The Turner Prize is unfailingly controversial. Each year the finalists in the Tate Gallery's leading contemporary art prize are attacked for setting out to shock their audience, rather than to make art. One year Chris Ofili's elephant dung was in the doghouse; the next, Tracey Emin's dirty, unmade bed upset visitors. Two years later conventional art lovers were affronted by Martin Creed's simple and ultimately award-winning room featuring only a light switch.
But the controversy now breaking around one of the nominated works of art this year cannot be dismissed as a clever gimmick. At the last minute, the centerpiece of a challenging display put together by Turner finalists Langlands and Bell has been withdrawn from the competition because it has fallen foul of the law.
PHOTO: AFP
The unexpected decision, taken by the artists on the advice of the Tate Gallery lawyers, will leave a big hole in the prestigious annual exhibition of the shortlisted artists, which was due to open its doors to the public tomorrow.
The Tate became aware of the legal problem at the end of last week, just as the show was being put up. With regret the artists were told, in an unprecedented development, that the artwork would have to be withdrawn immediately if the gallery was to avoid the possibility of prosecution.
The legal issue revolves around a 12-minute film made by the artistic duo of Ben Langlands and Nikki Bell while they were in Kabul in 2002. The artists had been commissioned to go to Afghanistan by the Imperial War Museum to create art that responded to the situation in the country following the toppling of the Taliban regime.
The film they shot there depicted the trial of a man in the supreme court of the Afghan capital.
"We just went into the court and sat down in one of the rows with our video camera," Ben Langlands said.
The resulting trial footage was to have dominated their exhibit in the Tate and to have provided the context for their other pieces, including a photographic work which uses the acronyms, icons and symbols of all the different aid agencies working in Afghanistan at the time and a virtual reality tour of the home of Osama bin Laden.
Now, due to the start of the Old Bailey trial of another man, Faryadi Sarwar Zardad, who is charged with "conspiracy to torture" and "conspiracy to take hostages," the Langlands and Bell film has been judged potentially prejudicial to the new proceedings.
"We can't pretend we didn't make this film. The film exists," Nikki Bell said. "But for the sake of the witnesses we will go along with the advice we have been given."
At the start of the Zardad trial the Attorney General, Lord Goldsmith, told the court that the defendant, who has lived in south London for several years and worked, among other things, as a pizza chef, is accused of overseeing the torture, imprisonment and murder of innocent people.
His case represents a legal landmark in its own right since it is the first time a British criminal court has tried alleged crimes which were committed abroad, especially as neither the defendant nor the alleged victims were British.

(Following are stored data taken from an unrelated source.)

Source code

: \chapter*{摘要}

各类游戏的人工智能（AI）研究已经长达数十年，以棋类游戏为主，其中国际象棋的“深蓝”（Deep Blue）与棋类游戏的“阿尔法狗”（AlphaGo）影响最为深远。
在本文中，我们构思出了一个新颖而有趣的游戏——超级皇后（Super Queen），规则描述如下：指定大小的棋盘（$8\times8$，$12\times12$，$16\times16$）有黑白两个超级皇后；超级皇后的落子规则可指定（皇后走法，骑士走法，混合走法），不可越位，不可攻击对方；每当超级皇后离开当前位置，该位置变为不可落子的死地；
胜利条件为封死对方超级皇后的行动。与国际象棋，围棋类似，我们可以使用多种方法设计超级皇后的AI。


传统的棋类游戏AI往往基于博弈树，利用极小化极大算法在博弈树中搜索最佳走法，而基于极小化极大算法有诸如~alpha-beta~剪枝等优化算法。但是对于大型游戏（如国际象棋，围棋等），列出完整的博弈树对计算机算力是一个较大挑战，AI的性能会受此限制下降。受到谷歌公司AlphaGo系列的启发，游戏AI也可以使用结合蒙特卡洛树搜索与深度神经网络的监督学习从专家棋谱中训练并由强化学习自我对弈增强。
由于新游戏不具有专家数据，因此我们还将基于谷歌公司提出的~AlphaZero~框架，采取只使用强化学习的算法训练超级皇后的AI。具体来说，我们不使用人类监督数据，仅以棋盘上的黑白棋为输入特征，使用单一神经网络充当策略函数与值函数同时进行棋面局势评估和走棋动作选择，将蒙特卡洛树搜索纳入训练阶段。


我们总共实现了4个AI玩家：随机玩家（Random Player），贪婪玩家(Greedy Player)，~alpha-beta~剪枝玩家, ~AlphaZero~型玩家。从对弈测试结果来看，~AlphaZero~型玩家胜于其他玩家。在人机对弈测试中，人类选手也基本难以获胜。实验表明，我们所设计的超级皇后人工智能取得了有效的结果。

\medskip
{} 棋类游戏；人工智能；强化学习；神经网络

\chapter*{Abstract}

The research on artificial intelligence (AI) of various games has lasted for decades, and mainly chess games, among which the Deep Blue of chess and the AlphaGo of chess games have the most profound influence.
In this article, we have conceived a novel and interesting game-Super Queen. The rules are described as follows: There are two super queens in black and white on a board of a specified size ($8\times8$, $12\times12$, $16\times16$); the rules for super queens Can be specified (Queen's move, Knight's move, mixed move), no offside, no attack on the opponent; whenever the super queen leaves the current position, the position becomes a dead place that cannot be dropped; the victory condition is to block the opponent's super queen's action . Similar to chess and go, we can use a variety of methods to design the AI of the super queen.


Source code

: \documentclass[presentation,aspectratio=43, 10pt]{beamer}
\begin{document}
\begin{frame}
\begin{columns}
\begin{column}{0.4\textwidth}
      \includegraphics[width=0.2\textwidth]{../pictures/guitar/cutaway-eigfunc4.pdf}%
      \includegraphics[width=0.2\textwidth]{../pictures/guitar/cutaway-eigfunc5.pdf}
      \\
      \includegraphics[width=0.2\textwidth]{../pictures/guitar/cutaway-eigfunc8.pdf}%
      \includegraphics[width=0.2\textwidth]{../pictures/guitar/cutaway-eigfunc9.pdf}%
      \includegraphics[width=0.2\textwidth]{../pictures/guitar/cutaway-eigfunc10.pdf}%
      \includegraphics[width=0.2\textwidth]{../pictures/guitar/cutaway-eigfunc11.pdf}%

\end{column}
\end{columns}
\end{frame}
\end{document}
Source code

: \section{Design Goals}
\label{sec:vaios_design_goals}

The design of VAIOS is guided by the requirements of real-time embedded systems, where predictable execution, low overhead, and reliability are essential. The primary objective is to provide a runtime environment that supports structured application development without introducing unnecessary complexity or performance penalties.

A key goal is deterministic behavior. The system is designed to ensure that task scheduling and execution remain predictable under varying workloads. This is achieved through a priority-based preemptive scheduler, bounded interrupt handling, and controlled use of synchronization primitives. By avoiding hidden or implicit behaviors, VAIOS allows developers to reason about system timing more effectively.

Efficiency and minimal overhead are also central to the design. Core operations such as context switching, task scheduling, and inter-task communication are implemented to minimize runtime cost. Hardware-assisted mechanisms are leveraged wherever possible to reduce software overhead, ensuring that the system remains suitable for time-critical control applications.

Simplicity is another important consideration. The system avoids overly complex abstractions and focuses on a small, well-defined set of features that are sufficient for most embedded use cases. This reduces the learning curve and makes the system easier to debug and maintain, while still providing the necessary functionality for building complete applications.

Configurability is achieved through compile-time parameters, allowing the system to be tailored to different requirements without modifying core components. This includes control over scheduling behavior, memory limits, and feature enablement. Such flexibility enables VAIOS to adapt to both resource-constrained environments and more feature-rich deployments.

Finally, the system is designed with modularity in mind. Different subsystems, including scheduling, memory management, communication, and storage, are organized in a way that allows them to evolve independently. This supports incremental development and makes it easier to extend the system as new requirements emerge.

Lord Goldsmith explained to the court that "there are some crimes which are so heinous, such an affront to justice, that they can be tried in any country."
Zardad denies the charges against him and is defended by Cherie Booth's legal chambers, Matrix Law.
The two artists affected by the decision are now planning to ask the Tate if they can project a legal notice to explain the missing film. The notice would fill the gallery wall on which their film was originally to have been shown. Langlands and Bell, who have been working together for a decade, are best known for architectural work and pieces using models.
The extraordinary withdrawal of the film is, in fact, strangely in keeping with the mood of the Turner Prize show that opens to the public this week. Three of the nominated artists, Jeremy Deller, Yinka Shonibare and Langlands and Bell, have all chosen work with a serious theme and a relevance to world politics.
Jeremy Deller has made a film about US President George W. Bush and Texas, while Yinka Shonibare has recreated the assassination of King Gustav III of Sweden in 1792 in order to draw parallels with modern political fears.
And while Kutlug Ataman, the final shortlisted artist, has not created a work which deals directly with politics, he has revealed that he was the victim of torture during his youth in Turkey. As a young man in 1980 he filmed a protest march and was arrested by the police and held in captivity for 38 days, on 28 of which he says he was tortured.
No one would have predicted it, but it seems the Turner Prize is unremittingly grown-up this year. For once it will be hard for critics to dismiss it as a mere sideshow.